We also made it clear to our coaches that questioning or harassing referees is unacceptable. I personally emailed all of the U10 coaches clearly stating that we will tolerate any coach, player or parent treating a referee badly.
The incident Ms. Hyre noted was the first bad experience we’ve had between coaches, parents and referees. After I learned of it, I visited each game the following weekend, as did ASA President John Timmons, to be sure that referees felt comfortable and that all attendees behaved respectfully. Our presence and response may appear as overkill to some; however, ASA is adamant that all of our players, referees and parents enjoy the game.

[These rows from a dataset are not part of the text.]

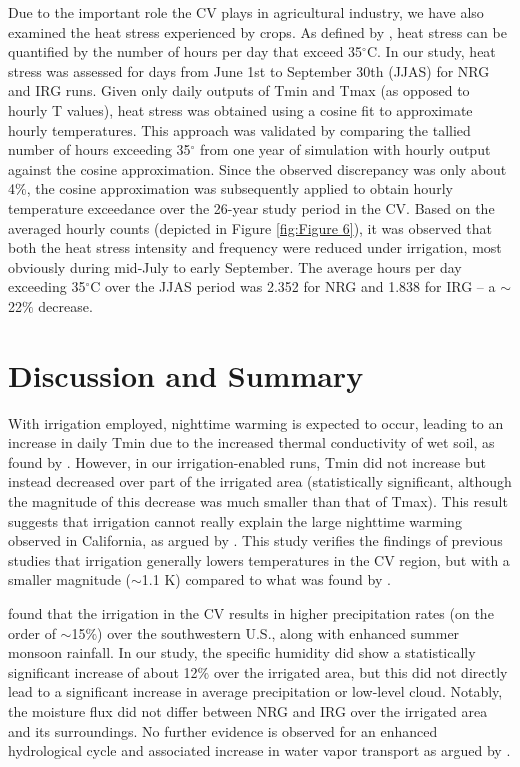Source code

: \documentclass[draft,ms]{agutex}   %
\begin{document}
\begin{article}
Due to the important role the CV plays in agricultural industry, we have also examined the heat stress experienced by crops. As defined by \cite{teixeira2013global}, heat stress can be quantified by the number of hours per day that exceed 35$^\circ$C. In our study, heat stress was assessed for days from June 1st to September 30th (JJAS) for NRG and IRG runs. Given only daily outputs of Tmin and Tmax (as opposed to hourly T values), heat stress was obtained using a cosine fit to approximate hourly temperatures. This approach was validated by comparing the tallied number of hours exceeding 35$^\circ$ from one year of simulation with hourly output against the cosine approximation. Since the observed discrepancy was only about 4$\%$, the cosine approximation was subsequently applied to obtain hourly temperature exceedance over the 26-year study period in the CV. Based on the averaged hourly counts (depicted in Figure \ref{fig:Figure 6}), it was observed that both the heat stress intensity and frequency were reduced under irrigation, most obviously during mid-July to early September. The average hours per day exceeding 35$^\circ$C over the JJAS period was 2.352 for NRG and 1.838 for IRG -- a $\sim$22$\%$ decrease.

\section{Discussion and Summary}

With irrigation employed, nighttime warming is expected to occur, leading to an increase in daily Tmin due to the increased thermal conductivity of wet soil, as found by \cite{kanamaru2008model}. However, in our irrigation-enabled runs, Tmin did not increase but instead decreased over part of the irrigated area (statistically significant, although the magnitude of this decrease was much smaller than that of Tmax). This result suggests that irrigation cannot really explain the large nighttime warming observed in California, as argued by \citet{bonfils2007empirical}. This study verifies the findings of previous studies that irrigation generally lowers temperatures in the CV region, but with a smaller magnitude ($\sim$1.1 K) compared to what was found by \citet{lobell2006biogeophysical}. 

\cite{lo2013irrigation} found that the irrigation in the CV results in higher precipitation rates (on the order of $\sim$15$\%$) over the southwestern U.S., along with enhanced summer monsoon rainfall. In our study, the specific humidity did show a statistically significant increase of about 12$\%$ over the irrigated area, but this did not directly lead to a significant increase in average precipitation or low-level cloud. Notably, the moisture flux did not differ between NRG and IRG over the irrigated area and its surroundings. No further evidence is observed for an enhanced hydrological cycle and associated increase in water vapor transport as argued by \cite{lo2013irrigation}. 


\end{article}
\end{document}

For as much as we want the players to learn about the game of soccer from their coaches, we also want our young refs to learn about leadership by overseeing games.
I am truly sorry that Ms. Hyre’s daughter had a bad experience. I hope she will choose to referee next year. She encountered an anomalous situation. Even though the problem was a first-time occurrence, it should not have happened. ASA is dedicated to making sure that it never happens again.